Mehr Verantwortung
Lange waren wir uns nicht sicher, ob wir die EU brauchen. Jetzt sind es fast alle. Weil wir zusammen Dinge machen, die wir einzeln nicht könnten – Umwelt, Technologie, Reisen, Elektroautos, Reisezüge, im Ausland studieren und arbeiten. Aber dann sind wir doch nicht ganz sicher.
Wir brauchen eine Führung in Europa: Die Deutschen sollen es nicht sein, die Franzosen wollen es unbedingt tun, aber auf Französisch. Die „Engländer“ leiden unter dem Brexit.
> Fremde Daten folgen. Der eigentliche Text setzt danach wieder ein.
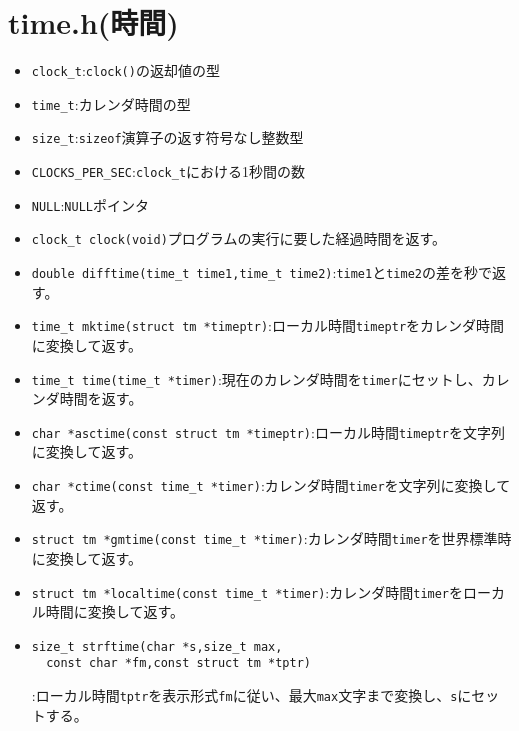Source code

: \section{time.h(時間)}
\begin{itemize}
\item \verb|clock_t|:\verb|clock()|の返却値の型
\item \verb|time_t|:カレンダ時間の型
\item \verb|size_t|:\verb|sizeof|演算子の返す符号なし整数型
\item \verb|CLOCKS_PER_SEC|:\verb|clock_t|における1秒間の数
\item \verb|NULL|:\verb|NULL|ポインタ
\item \verb|clock_t clock(void)|プログラムの実行に要した経過時間を返す。
\item \verb|double difftime(time_t time1,time_t time2)|:\verb|time1|と\verb|time2|の差を秒で返す。
\item \verb|time_t mktime(struct tm *timeptr)|:ローカル時間\verb|timeptr|をカレンダ時間に変換して返す。
\item \verb|time_t time(time_t *timer)|:現在のカレンダ時間を\verb|timer|にセットし、カレンダ時間を返す。
\item \verb|char *asctime(const struct tm *timeptr)|:ローカル時間\verb|timeptr|を文字列に変換して返す。
\item \verb|char *ctime(const time_t *timer)|:カレンダ時間\verb|timer|を文字列に変換して返す。
\item \verb|struct tm *gmtime(const time_t *timer)|:カレンダ時間\verb|timer|を世界標準時に変換して返す。
\item \verb|struct tm *localtime(const time_t *timer)|:カレンダ時間\verb|timer|をローカル時間に変換して返す。
\item \begin{verbatim}
size_t strftime(char *s,size_t max,
  const char *fm,const struct tm *tptr)
\end{verbatim}:ローカル時間\verb|tptr|を表示形式\verb|fm|に従い、最大\verb|max|文字まで変換し、\verb|s|にセットする。
\end{itemize}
Sind wir der kleiner Bruder der Amerikaner, von der NATO geschützt? Aber da müsste jeder ein Gewehr im Haus haben.
Unsere Nachbarn im Osten haben es schnell erkannt, dass Europa seine Rolle suchen muss; zuletzt auch Polen, die Ungarn noch nicht. Die Russen scheiden wohl für einige Zeit aus. Kommissionspräsidentin von der Leyen ist mutiger als ihre Vorgänger, aber sie kann nicht alles machen.
Österreich könnte mehr machen, wir waren in der Umweltpolitik vor 20 Jahren an der Spitze. Österreich hat bei der Ostöffnung gezeigt, wie es geht. Wir sind im Pro-Kopf-Einkommen und bei Sozialleistungen im Spitzenfeld. Die Sozialpartnerschaft funktioniert; und wir sind neutral, Österreich vermittelt zwischen Streitparteien, es kann auch Beiträge zum Frieden ohne Panzer und Raketen geben.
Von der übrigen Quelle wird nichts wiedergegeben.